### ABOUT THIS EXERCISE
The answer must be an exact copy of every record.

--- STORED DATA Enclosed Below ---

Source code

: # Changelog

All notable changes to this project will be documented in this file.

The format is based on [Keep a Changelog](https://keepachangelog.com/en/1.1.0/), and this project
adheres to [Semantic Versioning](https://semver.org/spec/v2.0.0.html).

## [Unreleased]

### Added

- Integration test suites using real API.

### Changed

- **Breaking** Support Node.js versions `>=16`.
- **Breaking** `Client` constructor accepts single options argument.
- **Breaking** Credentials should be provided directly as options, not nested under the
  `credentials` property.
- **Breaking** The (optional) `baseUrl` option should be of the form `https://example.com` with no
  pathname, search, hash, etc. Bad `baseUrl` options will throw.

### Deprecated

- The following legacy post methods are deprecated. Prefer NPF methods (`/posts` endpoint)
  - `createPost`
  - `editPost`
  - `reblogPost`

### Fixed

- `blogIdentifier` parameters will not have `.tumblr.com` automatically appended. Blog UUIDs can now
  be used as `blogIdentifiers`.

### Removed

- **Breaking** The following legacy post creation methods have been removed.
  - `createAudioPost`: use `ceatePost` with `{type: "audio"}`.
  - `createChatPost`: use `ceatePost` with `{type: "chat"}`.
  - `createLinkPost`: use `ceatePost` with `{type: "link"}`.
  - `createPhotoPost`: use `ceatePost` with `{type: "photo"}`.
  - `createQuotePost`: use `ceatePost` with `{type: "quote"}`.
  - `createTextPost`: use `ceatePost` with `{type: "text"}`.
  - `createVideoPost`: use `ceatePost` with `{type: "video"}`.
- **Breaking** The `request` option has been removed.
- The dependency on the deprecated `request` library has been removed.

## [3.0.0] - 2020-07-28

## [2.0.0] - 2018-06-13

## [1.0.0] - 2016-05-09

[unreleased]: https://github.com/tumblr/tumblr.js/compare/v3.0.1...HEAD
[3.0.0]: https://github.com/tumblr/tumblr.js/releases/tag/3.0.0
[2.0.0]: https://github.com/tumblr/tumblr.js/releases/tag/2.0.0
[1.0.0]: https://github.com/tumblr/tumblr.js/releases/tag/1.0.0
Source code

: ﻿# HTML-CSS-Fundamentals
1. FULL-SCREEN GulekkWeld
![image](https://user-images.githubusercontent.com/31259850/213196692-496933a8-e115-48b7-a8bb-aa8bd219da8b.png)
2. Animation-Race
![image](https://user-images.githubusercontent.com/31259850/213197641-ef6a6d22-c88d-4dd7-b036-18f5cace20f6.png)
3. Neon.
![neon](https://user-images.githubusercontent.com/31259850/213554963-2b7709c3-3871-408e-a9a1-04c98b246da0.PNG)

--- End of Enclosed STORED DATA ---

### RESULT OF THIS TASK
Source code

: # Changelog

All notable changes to this project will be documented in this file.

The format is based on [Keep a Changelog](https://keepachangelog.com/en/1.1.0/), and this project
adheres to [Semantic Versioning](https://semver.org/spec/v2.0.0.html).

## [Unreleased]

### Added

- Integration test suites using real API.

### Changed

- **Breaking** Support Node.js versions `>=16`.
- **Breaking** `Client` constructor accepts single options argument.
- **Breaking** Credentials should be provided directly as options, not nested under the
  `credentials` property.
- **Breaking** The (optional) `baseUrl` option should be of the form `https://example.com` with no
  pathname, search, hash, etc. Bad `baseUrl` options will throw.

### Deprecated

- The following legacy post methods are deprecated. Prefer NPF methods (`/posts` endpoint)
  - `createPost`
  - `editPost`
  - `reblogPost`

### Fixed

- `blogIdentifier` parameters will not have `.tumblr.com` automatically appended. Blog UUIDs can now
  be used as `blogIdentifiers`.

### Removed

- **Breaking** The following legacy post creation methods have been removed.
  - `createAudioPost`: use `ceatePost` with `{type: "audio"}`.
  - `createChatPost`: use `ceatePost` with `{type: "chat"}`.
  - `createLinkPost`: use `ceatePost` with `{type: "link"}`.
  - `createPhotoPost`: use `ceatePost` with `{type: "photo"}`.
  - `createQuotePost`: use `ceatePost` with `{type: "quote"}`.
  - `createTextPost`: use `ceatePost` with `{type: "text"}`.
  - `createVideoPost`: use `ceatePost` with `{type: "video"}`.
- **Breaking** The `request` option has been removed.
- The dependency on the deprecated `request` library has been removed.

## [3.0.0] - 2020-07-28

## [2.0.0] - 2018-06-13

## [1.0.0] - 2016-05-09

[unreleased]: https://github.com/tumblr/tumblr.js/compare/v3.0.1...HEAD
[3.0.0]: https://github.com/tumblr/tumblr.js/releases/tag/3.0.0
[2.0.0]: https://github.com/tumblr/tumblr.js/releases/tag/2.0.0
[1.0.0]: https://github.com/tumblr/tumblr.js/releases/tag/1.0.0
Source code

: ﻿# HTML-CSS-Fundamentals
1. FULL-SCREEN GulekkWeld
![image](https://user-images.githubusercontent.com/31259850/213196692-496933a8-e115-48b7-a8bb-aa8bd219da8b.png)
2. Animation-Race
![image](https://user-images.githubusercontent.com/31259850/213197641-ef6a6d22-c88d-4dd7-b036-18f5cace20f6.png)
3. Neon.
![neon](https://user-images.githubusercontent.com/31259850/213554963-2b7709c3-3871-408e-a9a1-04c98b246da0.PNG)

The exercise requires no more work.